▽

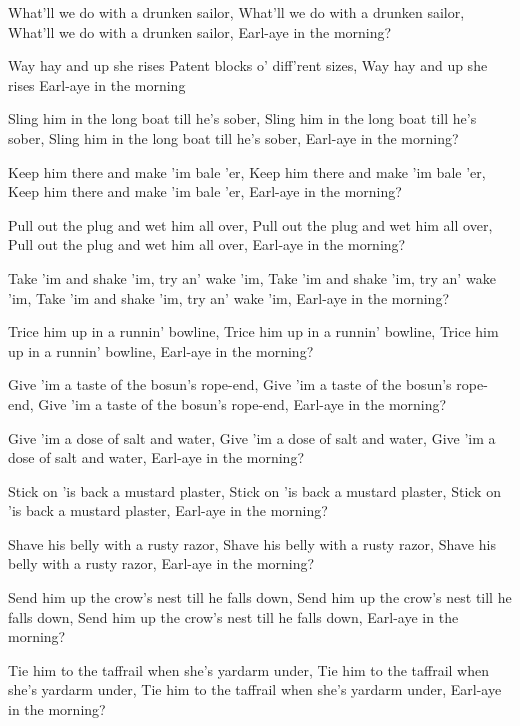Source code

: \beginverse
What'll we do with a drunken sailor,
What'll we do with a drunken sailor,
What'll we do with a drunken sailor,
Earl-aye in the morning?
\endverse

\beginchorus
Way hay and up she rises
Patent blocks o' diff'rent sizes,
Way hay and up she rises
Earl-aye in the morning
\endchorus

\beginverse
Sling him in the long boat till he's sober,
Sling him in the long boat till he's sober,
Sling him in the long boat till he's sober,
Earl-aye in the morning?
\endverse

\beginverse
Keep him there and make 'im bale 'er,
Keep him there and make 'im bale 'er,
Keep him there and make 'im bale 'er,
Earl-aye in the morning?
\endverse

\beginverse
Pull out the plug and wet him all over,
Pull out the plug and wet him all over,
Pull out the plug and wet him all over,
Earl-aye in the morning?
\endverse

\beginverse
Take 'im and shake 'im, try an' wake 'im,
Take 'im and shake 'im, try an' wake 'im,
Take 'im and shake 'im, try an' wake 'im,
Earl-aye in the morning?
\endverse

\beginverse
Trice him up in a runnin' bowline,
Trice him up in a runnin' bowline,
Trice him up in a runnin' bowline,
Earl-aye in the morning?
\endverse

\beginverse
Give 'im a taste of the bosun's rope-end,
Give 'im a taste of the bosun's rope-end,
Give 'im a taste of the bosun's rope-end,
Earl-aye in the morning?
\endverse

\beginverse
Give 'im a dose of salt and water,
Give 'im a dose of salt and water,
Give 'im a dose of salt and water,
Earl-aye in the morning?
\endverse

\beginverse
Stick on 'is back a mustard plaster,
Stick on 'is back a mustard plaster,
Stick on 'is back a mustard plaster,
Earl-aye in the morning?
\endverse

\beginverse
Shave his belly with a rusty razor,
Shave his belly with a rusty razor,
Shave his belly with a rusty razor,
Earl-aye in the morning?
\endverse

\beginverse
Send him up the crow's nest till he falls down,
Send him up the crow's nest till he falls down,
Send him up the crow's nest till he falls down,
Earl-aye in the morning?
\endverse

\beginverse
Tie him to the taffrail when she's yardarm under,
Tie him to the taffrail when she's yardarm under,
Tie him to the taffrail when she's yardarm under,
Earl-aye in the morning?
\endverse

△
▽

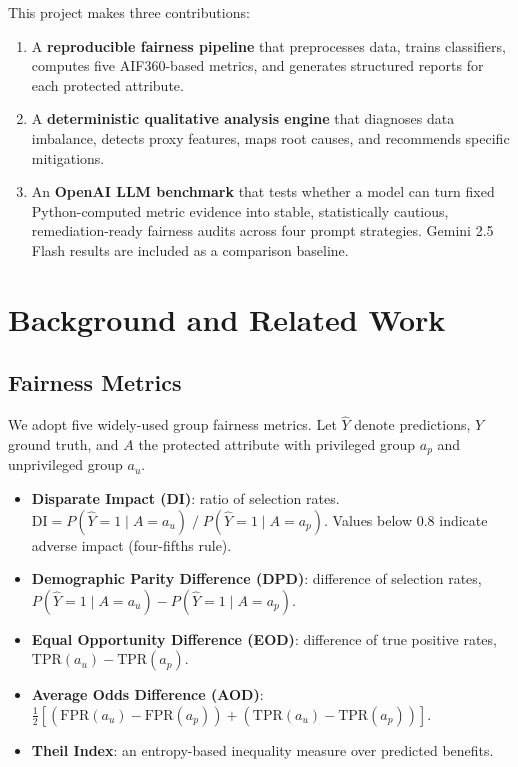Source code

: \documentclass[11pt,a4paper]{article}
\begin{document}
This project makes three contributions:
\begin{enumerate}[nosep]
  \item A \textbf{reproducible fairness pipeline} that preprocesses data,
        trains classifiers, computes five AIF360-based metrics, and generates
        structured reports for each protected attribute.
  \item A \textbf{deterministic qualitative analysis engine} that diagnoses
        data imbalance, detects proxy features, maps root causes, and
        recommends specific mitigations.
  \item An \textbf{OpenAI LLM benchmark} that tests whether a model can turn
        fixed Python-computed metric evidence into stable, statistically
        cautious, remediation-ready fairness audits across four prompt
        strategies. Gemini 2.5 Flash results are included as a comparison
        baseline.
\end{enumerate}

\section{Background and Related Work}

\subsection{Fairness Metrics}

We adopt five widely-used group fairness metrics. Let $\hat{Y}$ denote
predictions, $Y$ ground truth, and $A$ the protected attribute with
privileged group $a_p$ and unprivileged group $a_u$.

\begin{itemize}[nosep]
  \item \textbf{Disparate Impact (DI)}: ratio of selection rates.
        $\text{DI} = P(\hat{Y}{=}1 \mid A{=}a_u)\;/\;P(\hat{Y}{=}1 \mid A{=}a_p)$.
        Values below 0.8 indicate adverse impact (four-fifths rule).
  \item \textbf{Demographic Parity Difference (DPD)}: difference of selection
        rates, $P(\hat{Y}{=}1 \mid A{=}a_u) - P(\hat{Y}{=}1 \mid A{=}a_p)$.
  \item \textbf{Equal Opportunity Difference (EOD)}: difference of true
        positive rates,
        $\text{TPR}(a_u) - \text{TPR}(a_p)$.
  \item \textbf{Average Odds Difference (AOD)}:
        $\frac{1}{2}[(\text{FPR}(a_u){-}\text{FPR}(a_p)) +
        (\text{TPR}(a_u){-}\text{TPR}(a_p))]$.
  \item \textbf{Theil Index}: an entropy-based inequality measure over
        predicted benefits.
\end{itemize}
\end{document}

△
▽

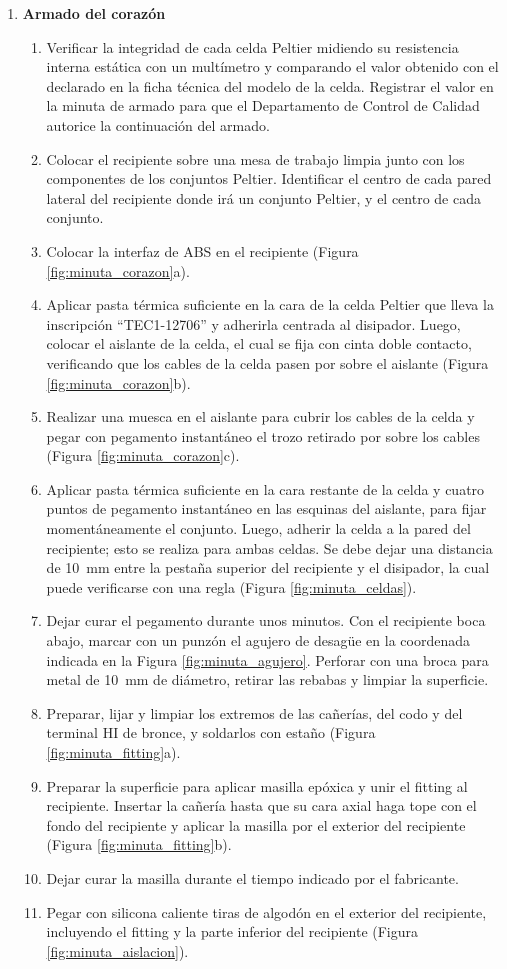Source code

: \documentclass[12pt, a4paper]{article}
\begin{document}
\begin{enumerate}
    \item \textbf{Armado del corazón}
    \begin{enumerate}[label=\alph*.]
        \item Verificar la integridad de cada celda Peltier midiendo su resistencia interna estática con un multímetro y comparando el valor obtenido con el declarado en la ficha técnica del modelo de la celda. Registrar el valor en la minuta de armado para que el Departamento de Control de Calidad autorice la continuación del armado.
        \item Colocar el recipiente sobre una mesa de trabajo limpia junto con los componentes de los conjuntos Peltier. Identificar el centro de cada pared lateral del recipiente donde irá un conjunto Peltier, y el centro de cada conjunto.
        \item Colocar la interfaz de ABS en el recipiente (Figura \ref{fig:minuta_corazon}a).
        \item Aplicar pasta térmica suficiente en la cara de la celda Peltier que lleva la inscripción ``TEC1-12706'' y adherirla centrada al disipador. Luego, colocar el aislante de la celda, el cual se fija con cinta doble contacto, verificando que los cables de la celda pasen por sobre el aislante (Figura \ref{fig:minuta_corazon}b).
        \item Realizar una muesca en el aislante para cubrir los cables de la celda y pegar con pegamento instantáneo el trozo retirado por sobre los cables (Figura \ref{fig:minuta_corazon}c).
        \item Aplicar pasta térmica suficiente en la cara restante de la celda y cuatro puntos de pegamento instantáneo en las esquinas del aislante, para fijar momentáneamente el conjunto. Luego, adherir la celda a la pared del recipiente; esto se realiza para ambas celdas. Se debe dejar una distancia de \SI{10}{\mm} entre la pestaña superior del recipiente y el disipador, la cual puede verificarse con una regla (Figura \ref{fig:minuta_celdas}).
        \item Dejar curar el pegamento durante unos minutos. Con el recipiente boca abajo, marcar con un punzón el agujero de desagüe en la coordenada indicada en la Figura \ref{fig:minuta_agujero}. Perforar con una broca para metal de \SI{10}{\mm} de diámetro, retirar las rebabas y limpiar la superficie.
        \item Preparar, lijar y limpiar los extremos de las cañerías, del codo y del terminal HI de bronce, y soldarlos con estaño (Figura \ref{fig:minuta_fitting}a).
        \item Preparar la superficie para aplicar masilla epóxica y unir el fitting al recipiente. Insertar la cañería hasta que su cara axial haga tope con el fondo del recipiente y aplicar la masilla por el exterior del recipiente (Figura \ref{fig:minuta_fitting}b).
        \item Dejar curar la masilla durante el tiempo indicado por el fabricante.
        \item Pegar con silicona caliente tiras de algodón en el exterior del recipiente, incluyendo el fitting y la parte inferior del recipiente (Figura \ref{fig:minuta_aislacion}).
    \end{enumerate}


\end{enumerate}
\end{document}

△

# [Task goal]
Copy out each line from the preceding entries that mentions the word "Peltier".

# [Exercise solution]
        \item Verificar la integridad de cada celda Peltier midiendo su resistencia interna estática con un multímetro y comparando el valor obtenido con el declarado en la ficha técnica del modelo de la celda. Registrar el valor en la minuta de armado para que el Departamento de Control de Calidad autorice la continuación del armado.
        \item Colocar el recipiente sobre una mesa de trabajo limpia junto con los componentes de los conjuntos Peltier. Identificar el centro de cada pared lateral del recipiente donde irá un conjunto Peltier, y el centro de cada conjunto.
        \item Aplicar pasta térmica suficiente en la cara de la celda Peltier que lleva la inscripción ``TEC1-12706'' y adherirla centrada al disipador. Luego, colocar el aislante de la celda, el cual se fija con cinta doble contacto, verificando que los cables de la celda pasen por sobre el aislante (Figura \ref{fig:minuta_corazon}b).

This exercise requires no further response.